I like my sed expressions to be flexible (path structures change), but I don't want it to match the lines that end with amd64 or x86_amd64 (those are going to have a different string prepended). So I change the last expression to:
-e "s#\n\(/[a-z]/vs10/vc/bin\)\n#\nA40-\1\n#ig"
This works:
...
/c/si
A40-/c/VS10/VC/bin
/c/VS10/VC/bin/amd64
/c/VS10/VC/bin/x86_amd64
/c/GnuWin32/bin
...
Then, (to match any "line" matching the pseudocode "/x/.../bin") I change the last expression to:
-e "s#\n\(/[a-z]/.*/bin\)\n#\nA40-\1\n#ig"
Which produces:
...
/c/si
/c/VS10/VC/bin
/c/VS10/VC/bin/amd64
/c/VS10/VC/bin/x86_amd64
/c/GnuWin32/bin
...
??? - sed didn't match any character ('.') any number of times ('*') in the middle of the line ???
But, if I pipe the output into a different instance of sed (and compensate for sed handling each "line" seperately) like this:
| sed -e "s#^\(/[a-z]/.*/bin\)$#A40-\1#ig"
I get:
sed: -e expression #1, char 30: unterminated `s' command
??? How is that unterminated? It's got all three '#' characters after the s, has the modifiers 'i' and 'g' after the third '#', and the entire expression is in double quotes ('"'). Also, there are no escapes ('\') immediately preceding the delimiters, and the delimiter is not a part of either the search or the replacement. Let's try a different delimiter than '#', like '~':
I use:
| sed -e "s~^(/[a-z]/.*/bin)$~A40-\1~ig"
and, I get:
...
/c/si
A40-/c/VS10/VC/bin
/c/VS10/VC/bin/amd64
/c/VS10/VC/bin/x86_amd64
A40-/c/GnuWin32/bin
...
And, that is correct! The only thing I changed was the delimeter from '#' to '~' and it worked ???

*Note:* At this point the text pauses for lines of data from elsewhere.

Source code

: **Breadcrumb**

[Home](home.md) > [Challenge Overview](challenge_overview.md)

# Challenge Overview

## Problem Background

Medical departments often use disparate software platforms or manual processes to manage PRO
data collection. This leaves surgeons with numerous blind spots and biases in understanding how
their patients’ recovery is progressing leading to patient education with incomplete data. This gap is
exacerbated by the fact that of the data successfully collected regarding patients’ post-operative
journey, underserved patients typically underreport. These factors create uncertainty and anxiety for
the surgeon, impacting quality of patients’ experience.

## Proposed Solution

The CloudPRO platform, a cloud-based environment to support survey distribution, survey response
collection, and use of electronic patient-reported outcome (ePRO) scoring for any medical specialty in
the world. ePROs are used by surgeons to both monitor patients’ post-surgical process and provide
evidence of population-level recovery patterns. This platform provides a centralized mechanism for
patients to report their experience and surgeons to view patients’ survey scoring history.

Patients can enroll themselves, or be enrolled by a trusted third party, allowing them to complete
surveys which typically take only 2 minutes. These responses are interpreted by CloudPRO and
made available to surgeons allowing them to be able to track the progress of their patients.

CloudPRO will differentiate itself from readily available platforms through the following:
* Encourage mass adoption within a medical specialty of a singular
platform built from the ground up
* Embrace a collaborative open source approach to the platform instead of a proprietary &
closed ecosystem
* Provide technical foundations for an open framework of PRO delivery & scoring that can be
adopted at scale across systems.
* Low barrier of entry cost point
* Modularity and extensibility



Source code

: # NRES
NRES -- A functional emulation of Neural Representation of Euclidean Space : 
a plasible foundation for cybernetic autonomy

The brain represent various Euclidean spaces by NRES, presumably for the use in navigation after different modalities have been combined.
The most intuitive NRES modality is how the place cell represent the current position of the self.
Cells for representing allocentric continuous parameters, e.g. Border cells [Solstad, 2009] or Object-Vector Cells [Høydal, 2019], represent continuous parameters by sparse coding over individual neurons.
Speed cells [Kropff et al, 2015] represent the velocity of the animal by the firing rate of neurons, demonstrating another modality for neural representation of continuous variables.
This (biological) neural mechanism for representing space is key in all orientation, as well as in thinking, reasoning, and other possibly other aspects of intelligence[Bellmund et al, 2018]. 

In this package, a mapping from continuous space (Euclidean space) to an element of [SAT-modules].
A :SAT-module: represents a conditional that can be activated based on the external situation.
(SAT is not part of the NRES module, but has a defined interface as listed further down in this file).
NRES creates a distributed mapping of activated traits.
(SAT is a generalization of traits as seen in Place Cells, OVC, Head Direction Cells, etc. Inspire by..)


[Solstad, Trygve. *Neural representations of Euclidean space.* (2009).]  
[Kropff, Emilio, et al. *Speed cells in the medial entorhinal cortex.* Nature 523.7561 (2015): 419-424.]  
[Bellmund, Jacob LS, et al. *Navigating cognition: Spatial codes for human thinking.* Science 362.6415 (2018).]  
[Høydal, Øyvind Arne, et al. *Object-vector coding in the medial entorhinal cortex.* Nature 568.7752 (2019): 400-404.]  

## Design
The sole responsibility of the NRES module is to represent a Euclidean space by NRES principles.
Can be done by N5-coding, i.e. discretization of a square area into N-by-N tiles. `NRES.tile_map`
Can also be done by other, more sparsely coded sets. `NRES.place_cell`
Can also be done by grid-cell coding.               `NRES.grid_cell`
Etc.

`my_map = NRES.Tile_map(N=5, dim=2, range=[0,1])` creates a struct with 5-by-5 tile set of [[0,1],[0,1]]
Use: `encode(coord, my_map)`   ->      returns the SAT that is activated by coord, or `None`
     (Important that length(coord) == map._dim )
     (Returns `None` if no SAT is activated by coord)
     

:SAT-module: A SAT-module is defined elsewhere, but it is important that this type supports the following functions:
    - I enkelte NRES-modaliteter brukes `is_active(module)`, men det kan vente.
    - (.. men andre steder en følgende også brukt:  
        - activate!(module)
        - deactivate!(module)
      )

This is not (even close to) the first time that sed has produced unexplainable results for me.
Why, oh, why, is sed NOT matching syntax in an expression in the same instance, but IS matching when piped into another instance of sed?
And, why, oh, why, do I have to use a different delimeter when I do this (in order not to get an "unterminated 's' command"?

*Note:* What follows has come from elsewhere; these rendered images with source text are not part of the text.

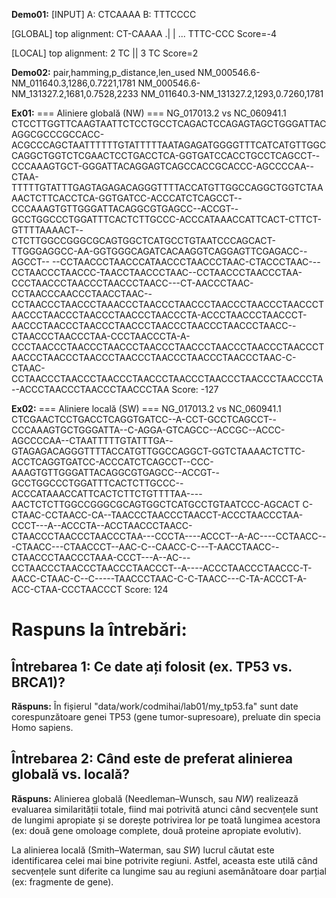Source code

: **Demo01:**
[INPUT]
A: CTCAAAA
B: TTTCCCC

[GLOBAL] top alignment:
CT-CAAAA
.| | ...
TTTC-CCC
  Score=-4

[LOCAL] top alignment:
2 TC
  ||
3 TC
  Score=2

  **Demo02:**
  pair,hamming,p_distance,len_used
NM_000546.6-NM_011640.3,1286,0.7221,1781
NM_000546.6-NM_131327.2,1681,0.7528,2233
NM_011640.3-NM_131327.2,1293,0.7260,1781

**Ex01:**
=== Aliniere globală (NW) ===
NG_017013.2  vs  NC_060941.1
CTCCTTGGTTCAAGTAATTCTCCTGCCTCAGACTCCAGAGTAGCTGGGATTACAGGCGCCCGCCACC-ACGCCCAGCTAATTTTTTGTATTTTTAATAGAGATGGGGTTTCATCATGTTGGCCAGGCTGGTCTCGAACTCCTGACCTCA-GGTGATCCACCTGCCTCAGCCT--CCCAAAGTGCT-GGGATTACAGGAGTCAGCCACCGCACCC-AGCCCCAA--CTAA-TTTTTGTATTTGAGTAGAGACAGGGTTTTACCATGTTGGCCAGGCTGGTCTAAAACTCTTCACCTCA-GGTGATCC-ACCCATCTCAGCCT--CCCAAAGTGTTGGGATTACAGGCGTGAGCC--ACCGT--GCCTGGCCCTGGATTTCACTCTTGCCC-ACCCATAAACCATTCACT-CTTCT-GTTTTAAAACT--CTCTTGGCCGGGCGCAGTGGCTCATGCCTGTAATCCCAGCACT-TTGGGAGGCC-AA-GGTGGGCAGATCACAAGGTCAGGAGTTCGAGACC--AGCCT--
--CCTAACCCTAACCCATAACCCTAACCCTAAC-CTACCCTAAC---CCTAACCCTAACCC-TAACCTAACCCTAAC--CCTAACCCTAACCCTAA-CCCTAACCCTAACCCTAACCCTAACC---CT-AACCCTAAC-CCTAACCCAACCCTAACCTAAC--CCTAACCCTAACCCTAAACCCTAACCCTAACCCTAACCCTAACCCTAACCCTAACCCTAACCCTAACCCTAACCCTAACCCTA-ACCCTAACCCTAACCCT-AACCCTAACCCTAACCCTAACCCTAACCCTAACCCTAACCCTAACC--CTAACCCTAACCCTAA-CCCTAACCCTA-A-CCCTAACCCTAACCCTAACCCTAACCCTAACCCTAACCCTAACCCTAACCCTAACCCTAACCCTAACCCTAACCCTAACCCTAACCCTAACCCTAAC-C-CTAAC-CCTAACCCTAACCCTAACCCTAACCCTAACCCTAACCCTAACCCTAACCCTA--ACCCTAACCCTAACCCTAACCCTAA
Score: -127

**Ex02:**
=== Aliniere locală (SW) ===
NG_017013.2  vs  NC_060941.1
CTCGAACTCCTGACCTCAGGTGATCC--A-CCT-GCCTCAGCCT--CCCAAAGTGCTGGGATTA--C-AGGA-GTCAGCC--ACCGC--ACCC-AGCCCCAA--CTAATTTTTGTATTTGA--GTAGAGACAGGGTTTTACCATGTTGGCCAGGCT-GGTCTAAAACTCTTC-ACCTCAGGTGATCC-ACCCATCTCAGCCT--CCC-AAAGTGTTGGGATTACAGGCGTGAGCC--ACCGT--GCCTGGCCCTGGATTTCACTCTTGCCC--ACCCATAAACCATTCACTCTTCTGTTTTAA----AACTCTCTTGGCCGGGCGCAGTGGCTCATGCCTGTAATCCC-AGCACT
C-CTAAC-CCTAACC-CA--TAACCCTAACCCTAACCT-ACCCTAACCCTAA-CCCT---A--ACCCTA--ACCTAACCCTAACC-CTAACCCTAACCCTAACCCTAA---CCCTA----ACCCT--A-AC----CCTAACC---CTAACC---CTAACCCT--AAC-C--CAACC-C---T-AACCTAACC--CTAACCCTAACCCTAAA-CCCT---A--AC---CCTAACCCTAACCCTAACCCTAACCCT--A----ACCCTAACCCTAACCC-T-AACC-CTAAC-C--C-----TAACCCTAAC-C-C-TAACC---C-TA-ACCCT-A-ACC-CTAA-CCCTAACCCT
Score: 124

# Raspuns la întrebări: 

## Întrebarea 1: Ce date ați folosit (ex. TP53 vs. BRCA1)?
**Răspuns:**
În fișierul "data/work/codmihai/lab01/my_tp53.fa" sunt date corespunzătoare genei TP53 
(gene tumor-supresoare), preluate din specia Homo sapiens.

## Întrebarea 2: Când este de preferat alinierea globală vs. locală?
**Răspuns:**
Alinierea globală (Needleman–Wunsch, sau *NW*) realizează evaluarea similarității totale, fiind mai potrivită atunci când secvențele sunt de lungimi apropiate și se dorește potrivirea lor pe toată lungimea acestora (ex: două gene omoloage complete, două proteine apropiate evolutiv).

La alinierea locală (Smith–Waterman, sau *SW*) lucrul căutat este identificarea celei mai bine potrivite regiuni. Astfel, aceasta este utilă când secvențele sunt diferite ca lungime sau au regiuni asemănătoare doar parțial (ex: fragmente de gene).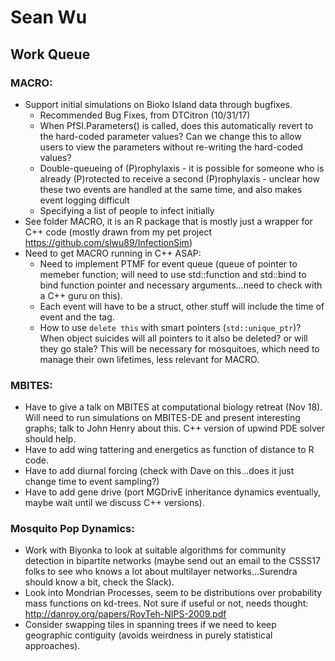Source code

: # Sean Wu

## Work Queue

### MACRO:
* Support initial simulations on Bioko Island data through bugfixes.
  * Recommended Bug Fixes, from DTCitron (10/31/17)
  * When PfSI.Parameters() is called, does this automatically revert to the hard-coded parameter values?  Can we change this to allow users to view the parameters without re-writing the hard-coded values?
  * Double-queueing of (P)rophylaxis - it is possible for someone who is already (P)rotected to receive a second (P)rophylaxis - unclear how these two events are handled at the same time, and also makes event logging difficult
  * Specifying a list of people to infect initially
* See folder MACRO, it is an R package that is mostly just a wrapper for C++ code (mostly drawn from my pet project https://github.com/slwu89/InfectionSim)
* Need to get MACRO running in C++ ASAP:
  * Need to implement PTMF for event queue (queue of pointer to memeber function; will need to use std::function and std::bind to bind function pointer and necessary arguments...need to check with a C++ guru on this).
  * Each event will have to be a struct, other stuff will include the time of event and the tag.
  * How to use `delete this` with smart pointers (`std::unique_ptr`)? When object suicides will all pointers to it also be deleted? or will they go stale? This will be necessary for mosquitoes, which need to manage their own lifetimes, less relevant for MACRO.
 
 ### MBITES:
 *  Have to give a talk on MBITES at computational biology retreat (Nov 18). Will need to run simulations on MBITES-DE and present interesting graphs; talk to John Henry about this. C++ version of upwind PDE solver should help.
 *  Have to add wing tattering and energetics as function of distance to R code.
 *  Have to add diurnal forcing (check with Dave on this...does it just change time to event sampling?)
 *  Have to add gene drive (port MGDrivE inheritance dynamics eventually, maybe wait until we discuss C++ versions).
 
 ### Mosquito Pop Dynamics:
 *  Work with Biyonka to look at suitable algorithms for community detection in bipartite networks (maybe send out an email to the CSSS17 folks to see who knows a lot about multilayer networks...Surendra should know a bit, check the Slack).
 *  Look into Mondrian Processes, seem to be distributions over probability mass functions on kd-trees. Not sure if useful or not, needs thought: http://danroy.org/papers/RoyTeh-NIPS-2009.pdf
 *  Consider swapping tiles in spanning trees if we need to keep geographic contiguity (avoids weirdness in purely statistical approaches).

And the real reason I'm asking: Is this a bug in sed, OR, is it correct behavior that I don't understand (and if so, can someone explain why this behavior is correct)? I want to know if I'm doing it wrong, or if I need a different/better tool (or both, they don't have to be mutually exclusive).
I'll mark a response it as the answer if someone can either prove why this behavior is correct or if they can prove why it is a bug. I'll gladly accept any advice about other tools or different methods of using sed, but those won't answer the question.

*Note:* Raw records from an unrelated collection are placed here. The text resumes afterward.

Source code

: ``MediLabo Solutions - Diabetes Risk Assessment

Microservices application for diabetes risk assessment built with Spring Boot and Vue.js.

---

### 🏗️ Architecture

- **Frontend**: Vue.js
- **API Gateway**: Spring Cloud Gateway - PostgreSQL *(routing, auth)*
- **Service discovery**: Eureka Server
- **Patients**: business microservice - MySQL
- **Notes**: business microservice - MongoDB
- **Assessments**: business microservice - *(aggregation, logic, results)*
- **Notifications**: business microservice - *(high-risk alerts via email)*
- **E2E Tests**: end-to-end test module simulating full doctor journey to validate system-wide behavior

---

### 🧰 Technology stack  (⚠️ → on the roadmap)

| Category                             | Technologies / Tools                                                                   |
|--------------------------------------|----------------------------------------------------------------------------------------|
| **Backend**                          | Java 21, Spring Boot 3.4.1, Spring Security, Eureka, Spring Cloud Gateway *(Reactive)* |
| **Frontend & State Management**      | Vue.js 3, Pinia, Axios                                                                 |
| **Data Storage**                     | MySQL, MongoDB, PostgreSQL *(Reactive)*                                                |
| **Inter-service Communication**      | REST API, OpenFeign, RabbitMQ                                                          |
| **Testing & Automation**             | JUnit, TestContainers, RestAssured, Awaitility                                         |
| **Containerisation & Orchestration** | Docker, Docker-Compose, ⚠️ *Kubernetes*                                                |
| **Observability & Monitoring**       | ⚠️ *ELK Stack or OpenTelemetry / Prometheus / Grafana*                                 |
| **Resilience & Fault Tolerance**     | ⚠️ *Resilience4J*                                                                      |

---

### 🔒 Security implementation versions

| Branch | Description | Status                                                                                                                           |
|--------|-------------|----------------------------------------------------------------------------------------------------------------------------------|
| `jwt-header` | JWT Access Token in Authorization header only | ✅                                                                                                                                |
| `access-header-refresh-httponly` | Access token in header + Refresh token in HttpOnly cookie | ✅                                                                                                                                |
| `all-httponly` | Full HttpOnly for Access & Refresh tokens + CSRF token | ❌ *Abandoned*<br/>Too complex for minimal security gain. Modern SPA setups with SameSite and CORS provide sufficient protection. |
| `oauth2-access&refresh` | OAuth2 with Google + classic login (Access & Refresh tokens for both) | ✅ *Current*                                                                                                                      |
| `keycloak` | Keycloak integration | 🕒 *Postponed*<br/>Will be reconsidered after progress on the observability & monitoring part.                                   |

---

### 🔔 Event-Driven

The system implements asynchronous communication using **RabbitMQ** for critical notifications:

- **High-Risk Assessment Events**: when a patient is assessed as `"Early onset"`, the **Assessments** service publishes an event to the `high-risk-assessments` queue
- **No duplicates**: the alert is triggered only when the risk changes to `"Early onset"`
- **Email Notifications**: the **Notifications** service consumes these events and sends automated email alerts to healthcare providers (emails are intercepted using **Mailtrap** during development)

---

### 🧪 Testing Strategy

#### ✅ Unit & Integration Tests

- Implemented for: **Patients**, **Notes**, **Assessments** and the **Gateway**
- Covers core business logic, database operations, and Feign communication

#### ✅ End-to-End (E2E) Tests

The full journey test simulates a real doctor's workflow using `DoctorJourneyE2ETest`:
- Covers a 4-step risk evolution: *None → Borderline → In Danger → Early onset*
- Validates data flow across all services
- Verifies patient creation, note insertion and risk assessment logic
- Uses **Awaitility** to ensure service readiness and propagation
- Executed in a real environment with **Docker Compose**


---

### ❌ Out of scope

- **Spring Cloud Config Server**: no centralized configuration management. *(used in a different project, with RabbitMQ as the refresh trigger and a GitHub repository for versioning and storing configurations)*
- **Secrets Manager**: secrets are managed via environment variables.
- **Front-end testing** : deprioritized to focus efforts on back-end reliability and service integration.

I'm going to have to get better at other text processors (like awk, tr, etc.) because sed is costing me too much time with it's unexplainable results.
P.S. This is not the complete logic of my PATH manipulation. The complete logic also finishes prepending all the lines with values from 'A00-' to 'Z99-', then pipes that output into 'sort -u -f' and back into sed to remove those same prefixes on each line and to convert the lines ('\n') back into colons (':'). Then "export PATH='" is prepended to the single line and "'" is appended to it. Then that output is redirected into a temporary file. Next, that temporary file is sourced. And, finally, that temporary file is removed.
The /etc/profile script also displays the contents of PATH before and after sorting (in case it screwed up the path).
P.P.S. I'm sure there is a much better way to do this. It started as some very simple sed manipulations, and grew into the monster you see here. Even if there is a better way, I still need to know why sed is giving me these results.
sed -e "s#^\(/[a-z]/.*/bin\)$#A40-\1#ig"
is unterminated because the shell is trying to expand "$#A". Put your expressions in single quotes to avoid this.
The expression
-e "s#\n\(/[a-z]/.*/bin\)\n#\nA40-\1\n#ig"
fails, or doesn't do what you expect, because . matches the newline in a multi-line expression. Check your whole output, the A40- is at the very beginning. Change it to
-e "s#\n\(/[a-z]/[^\n]*/bin\)\n#\nA40-\1\n#ig"
and it might be more what you expect. This may very well be the case with most of your issues with multi-line modifications.
You can also put the statements, one per line, into a standalone file and invoke sed with sed -f editscript. It might make maintenance of this a bit easier.